I tried both at the store. They had a white one (japan) and black cherry burst (china). They were exactly the same dimension and feel. The hardware was exactly the same. I didn't know mine was made in China when I bought it. I only realize afterward. I made my decision based on color only. This is why I call BS.


----------



## crossroadsnyc

Fogboundturtle said:


> I tried both at the store. They had a white one (japan) and black cherry burst (china). They were exactly the same dimension and feel. The hardware was exactly the same. I didn't know mine was made in China when I bought it. I only realize afterward. I made my decision based on color only. This is why I call BS.



That black cherry burst is really sharp. I haven't had the pleasure of seeing it person, but I saw the pictures ... :eek2:

So, have you been pleased w/it? How long have you had it now?


----------



## Fogboundturtle

crossroadsnyc said:


> That black cherry burst is really sharp. I haven't had the pleasure of seeing it person, but I saw the pictures ... :eek2:
> 
> So, have you been pleased w/it? How long have you had it now?



Only a month and a half. I am very pleased with it. Maybe I got lucky or maybe they will all come out the same. Who knows. I just know that mine was flawless. Yes the burst is really nice.


----------



## HeHasTheJazzHands

This is making wonder if I should find an old Peavy Wolfgang or get a Sterling Axis.


----------



## Arion316

I just got my 2nd Wolfgang today(black cherry). I was surprised to see it was made in China since my other was from Japan. I called Fender to confirm it was legit and they explained that the Japanese plant had closed and recently started manufacturing in China. They were telling me they sent several of the China made specials home with EVH himself to run through its paces and he has approved .

Let me say that I can't tell the difference at all between my two and I examined them both pretty well. The new Wolfgang from China simply jams! It feels identical to the Japan ones . The Floyd is perfect as is e feel of the neck...smooth. I'm not sure who says they are inferior but I definitely don't think so. I included a pic of both.


----------



## donkost

Arion316 said:


> I just got my 2nd Wolfgang today(black cherry). I was surprised to see it was made in China since my other was from Japan. I called Fender to confirm it was legit and they explained that the Japanese plant had closed and recently started manufacturing in China. They were telling me they sent several of the China made specials home with EVH himself to run through its paces and he has approved .
> 
> Let me say that I can't tell the difference at all between my two and I examined them both pretty well. The new Wolfgang from China simply jams! It feels identical to the Japan ones . The Floyd is perfect as is e feel of the neck...smooth. I'm not sure who says they are inferior but I definitely don't think so. I included a pic of both.



That's a beautiful pair of Specials you have there!
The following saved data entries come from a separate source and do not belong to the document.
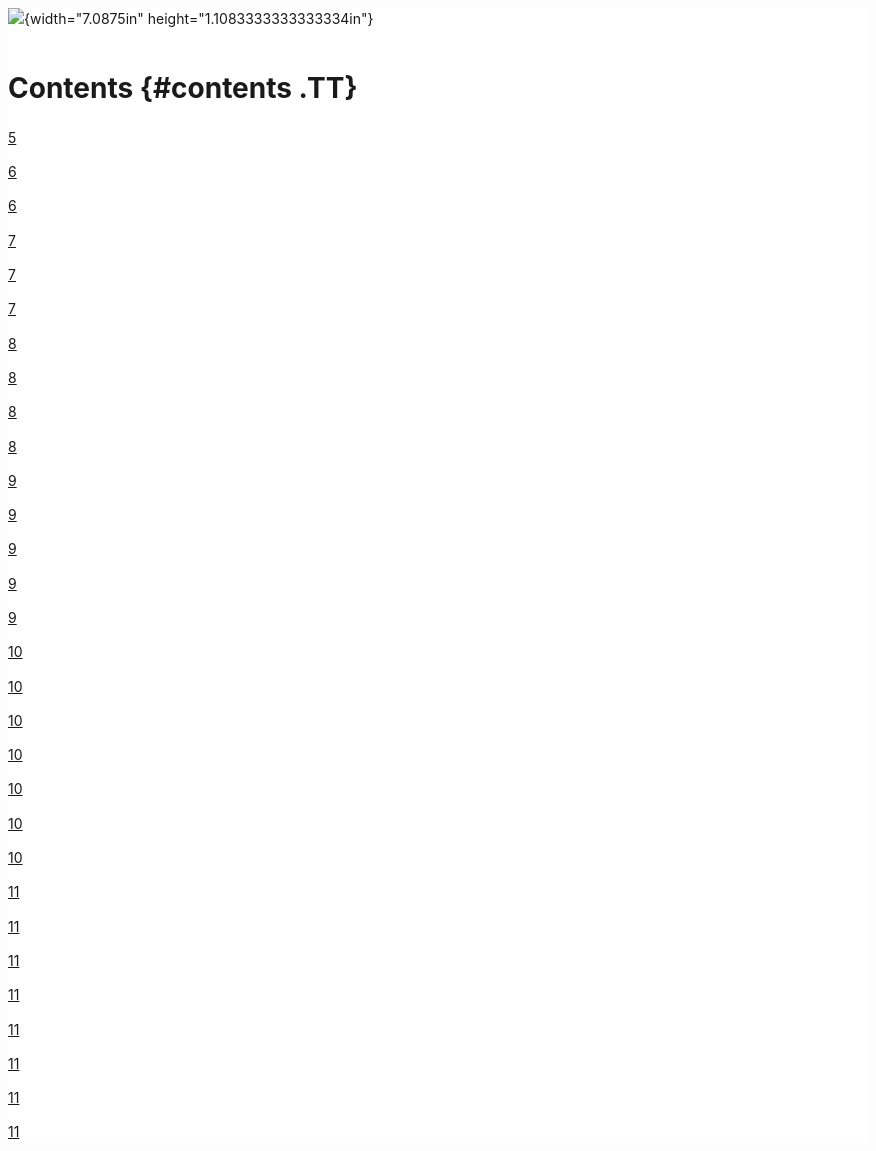 ![](media/image1.jpeg){width="7.0875in" height="1.1083333333333334in"}

Contents {#contents .TT}
========

[5](#foreword)

[6](#scope)

[6](#references)

[7](#definitions-and-abbreviations)

[7](#definitions)

[7](#abbreviations)

[8](#anonymous-communication-rejection-acr-and-communication-barring-cb)

[8](#introduction)

[8](#description)

[8](#general-description)

[9](#operational-requirements)

[9](#provisionwithdrawal)

[9](#requirements-on-the-originating-network-side)

[9](#requirements-in-the-network)

[9](#requirements-on-the-terminating-network-side)

[10](#coding-requirements)

[10](#icb-coding-requirements)

[10](#acr-coding-requirements)

[10](#ocb-coding-requirements)

[10](#signalling-requirements)

[10](#general)

[10](#activationdeactivation)

[11](#a-registrationerasure)

[11](#b-interrogation)

[11](#invocation-and-operation)

[11](#actions-at-the-originating-ue)

[11](#void)

[11](#void-1)

[11](#actions-at-the-originating-as)

[11](#actions-for-ocb-at-the-originating-as)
I was looking into them shortly after they were released but then began reading about the high E string being too close to the neck, necks that were nothing like the American Wolfgang neck, different fret wire being used, etc. Do either of your Specials have the high E string too close to the edge of the fretboard issue? Hopefully they nailed that one as I saw a few that were really bad. Sure you're normally bending the high E up toward the B string but sometimes it easy to pull it off the fretboard if it's too close to the edge.
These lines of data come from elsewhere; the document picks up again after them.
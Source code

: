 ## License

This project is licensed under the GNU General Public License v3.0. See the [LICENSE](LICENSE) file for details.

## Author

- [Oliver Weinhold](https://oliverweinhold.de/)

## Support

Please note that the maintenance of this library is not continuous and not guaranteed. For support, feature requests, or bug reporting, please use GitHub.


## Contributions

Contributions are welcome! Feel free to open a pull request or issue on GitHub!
I have a '98 Peavey Special in Ivory that is presently apart for the installation of a titanium sustain block. Dang family and career (the one that pays the bills) keeps getting in the way of putting it back together. I still might end up going after one of the new Specials- I really like the pickups. I read also that they might use satin-finished poly necks on the models made in China. Have you noticed anything on that or is it still the oil-finished neck? I have a few satin-finished poly necks (Highway One Strat, Ibanez RG2550Z) and it can be very slick to play on and resists dirt buildup.

I guess the only thing that didn't materialize was a lower street price for the MIC model. A few reps had hinted at that. No doubt the labor cost in China is less than it was is Japan.


----------



## crossroadsnyc

Arion316 said:


> I just got my 2nd Wolfgang today(black cherry). I was surprised to see it was made in China since my other was from Japan. I called Fender to confirm it was legit and they explained that the Japanese plant had closed and recently started manufacturing in China. They were telling me they sent several of the China made specials home with EVH himself to run through its paces and he has approved .
> 
> Let me say that I can't tell the difference at all between my two and I examined them both pretty well. The new Wolfgang from China simply jams! It feels identical to the Japan ones . The Floyd is perfect as is e feel of the neck...smooth. I'm not sure who says they are inferior but I definitely don't think so. I included a pic of both.



Thanks for the review, and welcome to the forum! 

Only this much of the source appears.